Peace Garden, Tavistock Square
london's quiet corner of peace
A quiet Bloomsbury square that has become London's garden of peace, gathered around a statue of Gandhi.
Free to visit · Bloomsbury · Russell Square · WC1H 9EZ
Opening: Daily, daylight hours
Tavistock Square is an ordinary-looking Bloomsbury garden with an extraordinary theme, and it costs nothing to sit in. At its centre is a bronze statue of Mahatma Gandhi, seated cross-legged, with a hollow in the base where people leave flowers, and over the years the whole square has quietly become a place dedicated to peace.
Around the lawns you will find a conscientious objectors' stone, a cherry tree planted for the victims of Hiroshima and a memorial to the dead of the 2005 London bombings, which happened just yards away. It is a small, thoughtful, free green room in the middle of the city, made for sitting still rather than passing through.

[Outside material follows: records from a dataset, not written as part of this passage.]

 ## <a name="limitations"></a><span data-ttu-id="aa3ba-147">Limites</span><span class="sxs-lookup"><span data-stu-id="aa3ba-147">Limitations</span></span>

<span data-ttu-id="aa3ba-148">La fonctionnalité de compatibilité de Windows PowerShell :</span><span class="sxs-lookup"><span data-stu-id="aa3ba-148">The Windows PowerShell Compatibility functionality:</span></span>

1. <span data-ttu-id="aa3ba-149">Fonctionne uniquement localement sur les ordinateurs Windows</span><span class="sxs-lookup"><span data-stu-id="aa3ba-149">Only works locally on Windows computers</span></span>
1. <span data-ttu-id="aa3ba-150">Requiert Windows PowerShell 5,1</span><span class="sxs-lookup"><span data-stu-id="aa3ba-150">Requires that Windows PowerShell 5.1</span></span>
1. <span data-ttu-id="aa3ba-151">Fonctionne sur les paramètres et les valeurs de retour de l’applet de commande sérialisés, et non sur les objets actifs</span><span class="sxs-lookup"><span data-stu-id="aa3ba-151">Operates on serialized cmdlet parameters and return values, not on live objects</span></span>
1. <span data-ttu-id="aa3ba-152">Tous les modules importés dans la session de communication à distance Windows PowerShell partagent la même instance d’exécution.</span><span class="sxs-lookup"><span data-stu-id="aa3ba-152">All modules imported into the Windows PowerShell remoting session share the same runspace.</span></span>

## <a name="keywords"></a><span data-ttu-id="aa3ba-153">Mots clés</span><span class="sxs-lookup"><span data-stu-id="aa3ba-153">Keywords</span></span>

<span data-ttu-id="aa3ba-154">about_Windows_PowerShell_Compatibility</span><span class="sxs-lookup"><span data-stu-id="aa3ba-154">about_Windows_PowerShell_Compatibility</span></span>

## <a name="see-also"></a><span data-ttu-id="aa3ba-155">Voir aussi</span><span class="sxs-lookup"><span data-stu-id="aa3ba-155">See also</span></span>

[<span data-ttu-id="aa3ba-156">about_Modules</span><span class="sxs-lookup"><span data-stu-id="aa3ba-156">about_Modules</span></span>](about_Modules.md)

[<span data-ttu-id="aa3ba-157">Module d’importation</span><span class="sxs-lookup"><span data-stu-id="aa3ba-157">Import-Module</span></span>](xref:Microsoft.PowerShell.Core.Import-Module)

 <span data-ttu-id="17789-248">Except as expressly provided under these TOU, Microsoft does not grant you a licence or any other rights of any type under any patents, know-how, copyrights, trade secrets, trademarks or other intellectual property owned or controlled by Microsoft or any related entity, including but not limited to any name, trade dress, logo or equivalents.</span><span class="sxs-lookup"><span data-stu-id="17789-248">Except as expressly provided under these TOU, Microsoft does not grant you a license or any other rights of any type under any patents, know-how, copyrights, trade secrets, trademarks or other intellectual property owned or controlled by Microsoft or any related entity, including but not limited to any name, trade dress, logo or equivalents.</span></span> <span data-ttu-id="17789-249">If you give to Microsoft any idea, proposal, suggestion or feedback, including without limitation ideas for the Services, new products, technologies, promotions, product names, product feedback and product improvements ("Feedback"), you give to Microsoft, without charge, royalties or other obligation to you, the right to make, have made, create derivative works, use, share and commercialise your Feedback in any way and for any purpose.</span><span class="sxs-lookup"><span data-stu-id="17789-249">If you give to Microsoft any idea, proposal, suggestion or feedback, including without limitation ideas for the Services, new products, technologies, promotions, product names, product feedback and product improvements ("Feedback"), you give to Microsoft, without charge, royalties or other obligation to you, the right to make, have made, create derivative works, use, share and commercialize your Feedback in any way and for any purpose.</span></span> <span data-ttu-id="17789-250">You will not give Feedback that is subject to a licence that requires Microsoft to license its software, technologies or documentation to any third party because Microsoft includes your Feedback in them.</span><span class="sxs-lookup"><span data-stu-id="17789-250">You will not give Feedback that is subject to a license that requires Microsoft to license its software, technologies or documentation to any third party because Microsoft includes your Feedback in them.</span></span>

Getting there: A couple of minutes from Russell Square station, in the heart of Bloomsbury near the universities.
Best time to go: A weekday lunchtime when local workers and students drift in for a calm half hour.
Insider tip: Look for the flat stone dedicated to conscientious objectors and the Hiroshima cherry tree, easy to miss among the lawns. It is one of the most peaceful free benches in Bloomsbury at lunchtime.